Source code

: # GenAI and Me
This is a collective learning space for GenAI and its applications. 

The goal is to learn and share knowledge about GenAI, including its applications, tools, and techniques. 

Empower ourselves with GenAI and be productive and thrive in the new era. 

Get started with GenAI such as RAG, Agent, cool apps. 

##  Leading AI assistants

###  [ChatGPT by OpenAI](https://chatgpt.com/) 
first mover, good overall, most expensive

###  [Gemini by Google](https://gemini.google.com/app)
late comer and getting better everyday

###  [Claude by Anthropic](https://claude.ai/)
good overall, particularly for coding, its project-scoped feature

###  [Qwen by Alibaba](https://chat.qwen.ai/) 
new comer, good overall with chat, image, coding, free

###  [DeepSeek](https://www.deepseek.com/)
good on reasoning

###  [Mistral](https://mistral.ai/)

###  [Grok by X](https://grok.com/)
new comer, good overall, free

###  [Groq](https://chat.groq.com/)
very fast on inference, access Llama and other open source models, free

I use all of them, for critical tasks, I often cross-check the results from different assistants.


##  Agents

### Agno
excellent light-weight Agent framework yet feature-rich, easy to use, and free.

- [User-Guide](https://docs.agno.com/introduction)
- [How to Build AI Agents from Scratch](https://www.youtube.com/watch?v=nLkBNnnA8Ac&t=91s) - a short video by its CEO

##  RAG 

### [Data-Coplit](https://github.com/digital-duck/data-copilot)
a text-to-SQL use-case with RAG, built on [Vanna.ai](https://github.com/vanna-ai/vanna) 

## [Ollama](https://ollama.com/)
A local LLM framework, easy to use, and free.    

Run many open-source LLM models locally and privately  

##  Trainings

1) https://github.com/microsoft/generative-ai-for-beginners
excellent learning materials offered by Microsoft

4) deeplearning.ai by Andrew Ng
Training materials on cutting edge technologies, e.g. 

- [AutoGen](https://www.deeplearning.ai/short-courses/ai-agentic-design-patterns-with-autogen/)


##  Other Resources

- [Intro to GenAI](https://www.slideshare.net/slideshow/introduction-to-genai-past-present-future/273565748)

------

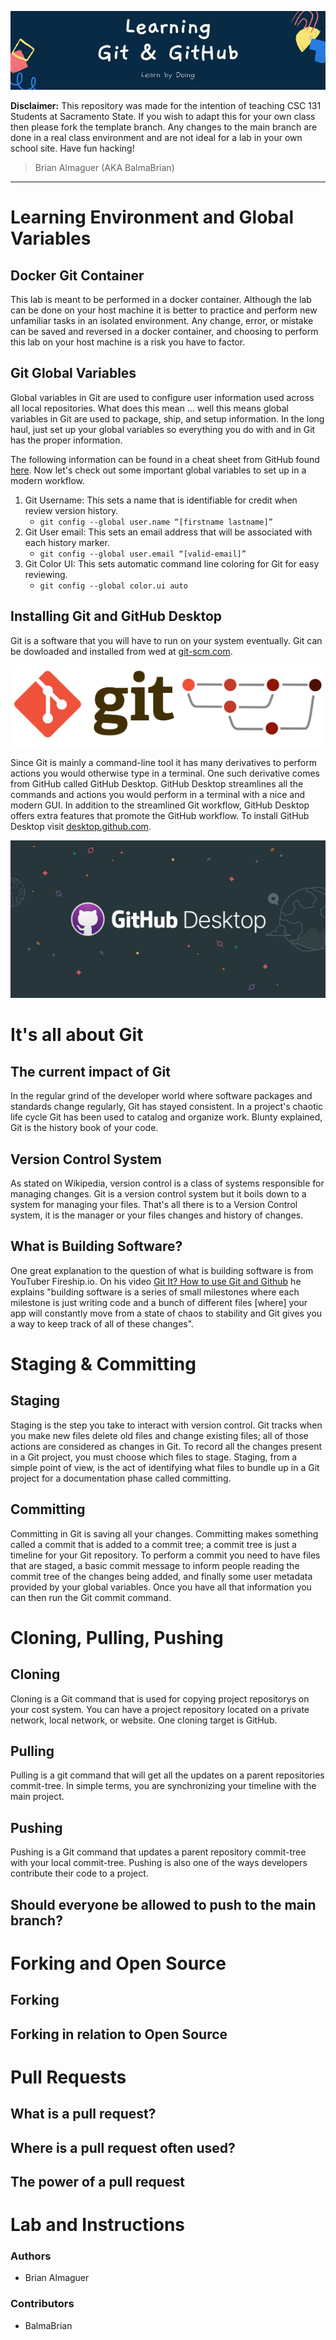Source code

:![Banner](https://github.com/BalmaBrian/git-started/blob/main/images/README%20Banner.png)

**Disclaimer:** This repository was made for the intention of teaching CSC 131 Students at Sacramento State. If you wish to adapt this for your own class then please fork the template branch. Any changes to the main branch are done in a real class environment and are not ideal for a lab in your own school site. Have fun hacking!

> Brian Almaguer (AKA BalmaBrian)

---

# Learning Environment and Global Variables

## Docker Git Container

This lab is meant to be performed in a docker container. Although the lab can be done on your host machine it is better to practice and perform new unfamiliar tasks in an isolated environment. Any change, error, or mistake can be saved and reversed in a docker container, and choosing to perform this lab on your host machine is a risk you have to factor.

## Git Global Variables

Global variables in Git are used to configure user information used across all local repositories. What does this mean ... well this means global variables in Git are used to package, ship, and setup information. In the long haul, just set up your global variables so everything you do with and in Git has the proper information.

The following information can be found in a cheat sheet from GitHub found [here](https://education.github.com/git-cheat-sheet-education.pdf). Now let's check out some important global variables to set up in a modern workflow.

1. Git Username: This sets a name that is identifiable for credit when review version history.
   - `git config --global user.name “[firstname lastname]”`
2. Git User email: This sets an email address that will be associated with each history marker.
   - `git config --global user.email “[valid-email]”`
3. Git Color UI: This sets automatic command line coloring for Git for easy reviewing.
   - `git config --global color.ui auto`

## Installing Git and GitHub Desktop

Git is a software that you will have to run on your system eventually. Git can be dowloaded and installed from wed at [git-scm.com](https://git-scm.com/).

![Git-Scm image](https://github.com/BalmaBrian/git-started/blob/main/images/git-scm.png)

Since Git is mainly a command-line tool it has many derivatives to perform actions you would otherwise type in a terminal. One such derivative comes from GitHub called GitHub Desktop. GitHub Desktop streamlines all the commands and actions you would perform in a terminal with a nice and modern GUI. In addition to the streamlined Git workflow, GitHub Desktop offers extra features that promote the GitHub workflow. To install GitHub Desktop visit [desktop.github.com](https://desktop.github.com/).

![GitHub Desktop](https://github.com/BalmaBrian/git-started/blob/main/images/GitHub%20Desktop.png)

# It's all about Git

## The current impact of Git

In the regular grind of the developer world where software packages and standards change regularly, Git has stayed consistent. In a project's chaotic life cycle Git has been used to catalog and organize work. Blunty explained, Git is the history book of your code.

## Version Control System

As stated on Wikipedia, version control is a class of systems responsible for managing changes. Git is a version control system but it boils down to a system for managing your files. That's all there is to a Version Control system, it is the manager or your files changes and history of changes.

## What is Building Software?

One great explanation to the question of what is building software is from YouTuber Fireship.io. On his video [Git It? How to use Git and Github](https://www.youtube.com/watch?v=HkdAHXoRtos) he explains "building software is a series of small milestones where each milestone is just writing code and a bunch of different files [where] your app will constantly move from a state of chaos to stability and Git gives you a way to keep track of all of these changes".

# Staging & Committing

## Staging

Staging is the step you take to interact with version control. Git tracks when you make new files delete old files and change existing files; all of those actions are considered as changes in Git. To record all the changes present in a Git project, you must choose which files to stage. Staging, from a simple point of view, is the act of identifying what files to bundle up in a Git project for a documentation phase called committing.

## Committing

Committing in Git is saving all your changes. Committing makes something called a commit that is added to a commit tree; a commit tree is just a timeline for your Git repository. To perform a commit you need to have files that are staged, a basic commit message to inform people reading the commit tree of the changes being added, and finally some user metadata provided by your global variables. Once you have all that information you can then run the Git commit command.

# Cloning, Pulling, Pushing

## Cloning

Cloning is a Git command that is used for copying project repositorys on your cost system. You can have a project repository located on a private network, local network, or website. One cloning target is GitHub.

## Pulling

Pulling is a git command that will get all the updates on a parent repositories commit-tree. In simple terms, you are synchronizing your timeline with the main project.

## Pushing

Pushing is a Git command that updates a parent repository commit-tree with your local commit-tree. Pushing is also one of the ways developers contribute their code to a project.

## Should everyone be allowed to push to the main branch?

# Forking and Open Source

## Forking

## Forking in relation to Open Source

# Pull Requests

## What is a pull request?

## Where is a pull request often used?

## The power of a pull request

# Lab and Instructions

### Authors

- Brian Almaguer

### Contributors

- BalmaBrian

------

[Work item] Using the entries above, give back exactly the line containing "## The power of a pull request", the line containing "- BalmaBrian", and every line between them, and nothing else.

[Reply to the task]
## The power of a pull request

# Lab and Instructions

### Authors

- Brian Almaguer

### Contributors

- BalmaBrian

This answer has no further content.